After passing through the BPF 20e, the IF signal output from the mixer 20c is digitized by the analog-to-digital converter 20f driven based on the clock signal output from the clock generating section 20d, and supplied to the DSP 20g.

The DSP 20g generates a gain adjustment signal to be supplied to the gain variable amplifier 18b, a baseband video signal and an audio signal based on the clock signal output from the clock generating section 20d prior to demodulation from the input IF signal.

Then, after the gain control signal is converted into an analog signal by the digital-to-analog converter 20h, it is supplied to the gain variable amplifier 18b through the output terminal 20i and the control terminal 18p of the tuning section 18.

After the video signal is converted into an analog signal by the digital-to-analog converter 20j, it is supplied to the signal processing section 21 through the output terminal 20k. Further, after the audio signal is converted into an analog signal by the digital-to-analog converter 20l, it is supplied to the signal processing section 21 through the output terminal 20m.

The clock generation section 20d generates a clock signal based on the reference oscillation signal output from the reference oscillator 20n. The intermediate frequency setting signal output from the control section 23 is supplied to the clock generation section 20d through the control terminal 20o.
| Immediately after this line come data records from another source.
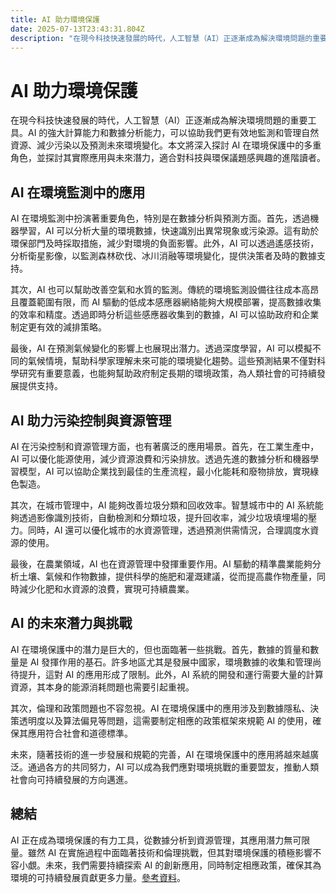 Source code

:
 ```yaml
---
title: AI 助力環境保護
date: 2025-07-13T23:43:31.804Z
description: "在現今科技快速發展的時代，人工智慧（AI）正逐漸成為解決環境問題的重要工具。AI 的強大計算能力和數據分析能力，可以協助我們更有效地監測和管理自然資源、減少污染以及預測未來環境變化。本文將深入探討 AI 在環境保護中的多重角色，並探討其實際應用與未來潛力，適合對科技與環保議題感興趣的進階讀者。"
---
```


# AI 助力環境保護

在現今科技快速發展的時代，人工智慧（AI）正逐漸成為解決環境問題的重要工具。AI 的強大計算能力和數據分析能力，可以協助我們更有效地監測和管理自然資源、減少污染以及預測未來環境變化。本文將深入探討 AI 在環境保護中的多重角色，並探討其實際應用與未來潛力，適合對科技與環保議題感興趣的進階讀者。

## AI 在環境監測中的應用

AI 在環境監測中扮演著重要角色，特別是在數據分析與預測方面。首先，透過機器學習，AI 可以分析大量的環境數據，快速識別出異常現象或污染源。這有助於環保部門及時採取措施，減少對環境的負面影響。此外，AI 可以透過遙感技術，分析衛星影像，以監測森林砍伐、冰川消融等環境變化，提供決策者及時的數據支持。

其次，AI 也可以幫助改善空氣和水質的監測。傳統的環境監測設備往往成本高昂且覆蓋範圍有限，而 AI 驅動的低成本感應器網絡能夠大規模部署，提高數據收集的效率和精度。透過即時分析這些感應器收集到的數據，AI 可以協助政府和企業制定更有效的減排策略。

最後，AI 在預測氣候變化的影響上也展現出潛力。透過深度學習，AI 可以模擬不同的氣候情境，幫助科學家理解未來可能的環境變化趨勢。這些預測結果不僅對科學研究有重要意義，也能夠幫助政府制定長期的環境政策，為人類社會的可持續發展提供支持。

## AI 助力污染控制與資源管理

AI 在污染控制和資源管理方面，也有著廣泛的應用場景。首先，在工業生產中，AI 可以優化能源使用，減少資源浪費和污染排放。透過先進的數據分析和機器學習模型，AI 可以協助企業找到最佳的生產流程，最小化能耗和廢物排放，實現綠色製造。

其次，在城市管理中，AI 能夠改善垃圾分類和回收效率。智慧城市中的 AI 系統能夠透過影像識別技術，自動檢測和分類垃圾，提升回收率，減少垃圾填埋場的壓力。同時，AI 還可以優化城市的水資源管理，透過預測供需情況，合理調度水資源的使用。

最後，在農業領域，AI 也在資源管理中發揮重要作用。AI 驅動的精準農業能夠分析土壤、氣候和作物數據，提供科學的施肥和灌溉建議，從而提高農作物產量，同時減少化肥和水資源的浪費，實現可持續農業。

## AI 的未來潛力與挑戰

AI 在環境保護中的潛力是巨大的，但也面臨著一些挑戰。首先，數據的質量和數量是 AI 發揮作用的基石。許多地區尤其是發展中國家，環境數據的收集和管理尚待提升，這對 AI 的應用形成了限制。此外，AI 系統的開發和運行需要大量的計算資源，其本身的能源消耗問題也需要引起重視。

其次，倫理和政策問題也不容忽視。AI 在環境保護中的應用涉及到數據隱私、決策透明度以及算法偏見等問題，這需要制定相應的政策框架來規範 AI 的使用，確保其應用符合社會和道德標準。

未來，隨著技術的進一步發展和規範的完善，AI 在環境保護中的應用將越來越廣泛。通過各方的共同努力，AI 可以成為我們應對環境挑戰的重要盟友，推動人類社會向可持續發展的方向邁進。

## 總結

AI 正在成為環境保護的有力工具，從數據分析到資源管理，其應用潛力無可限量。雖然 AI 在實施過程中面臨著技術和倫理挑戰，但其對環境保護的積極影響不容小覷。未來，我們需要持續探索 AI 的創新應用，同時制定相應政策，確保其為環境的可持續發展貢獻更多力量。[參考資料](https://www.example.com)。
Based on the intermediate frequency setting signal provided by the control section 23, the clock generating section 20d controls the frequency of the clock signal so that the analog-to-digital converter 20f and the DSP 20g can perform analog-to-digital conversion processing and processing on the IF signal of the intermediate frequency set by the tuning section 18. demodulation processing.

When a channel scan that automatically retrieves a receivable channel by continuously scanning a continuous reception frequency band is requested, whether the intermediate frequency is set to 38.9 or 38.0 MHz is set by the user.
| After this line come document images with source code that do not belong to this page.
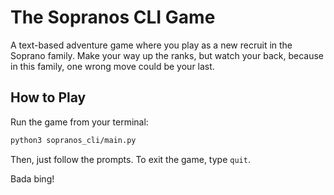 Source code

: # The Sopranos CLI Game

A text-based adventure game where you play as a new recruit in the Soprano family. Make your way up the ranks, but watch your back, because in this family, one wrong move could be your last.

## How to Play

Run the game from your terminal:

```bash
python3 sopranos_cli/main.py
```

Then, just follow the prompts. To exit the game, type `quit`.

Bada bing!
Figure 6 shows a flowchart outlining the IF setting operation. First, if the process is started (step S1), the control section 23 determines whether channel scanning is requested in step S2, and if it is determined that channel scanning is not requested (NO), the process is terminated (step S7).

If it is determined in step S2 that channel scanning is requested (YES), the control section 23 displays an intermediate frequency setting screen on the display section 13 in step S3. The IF Setup screen lists regions and countries as shown in Figure 7.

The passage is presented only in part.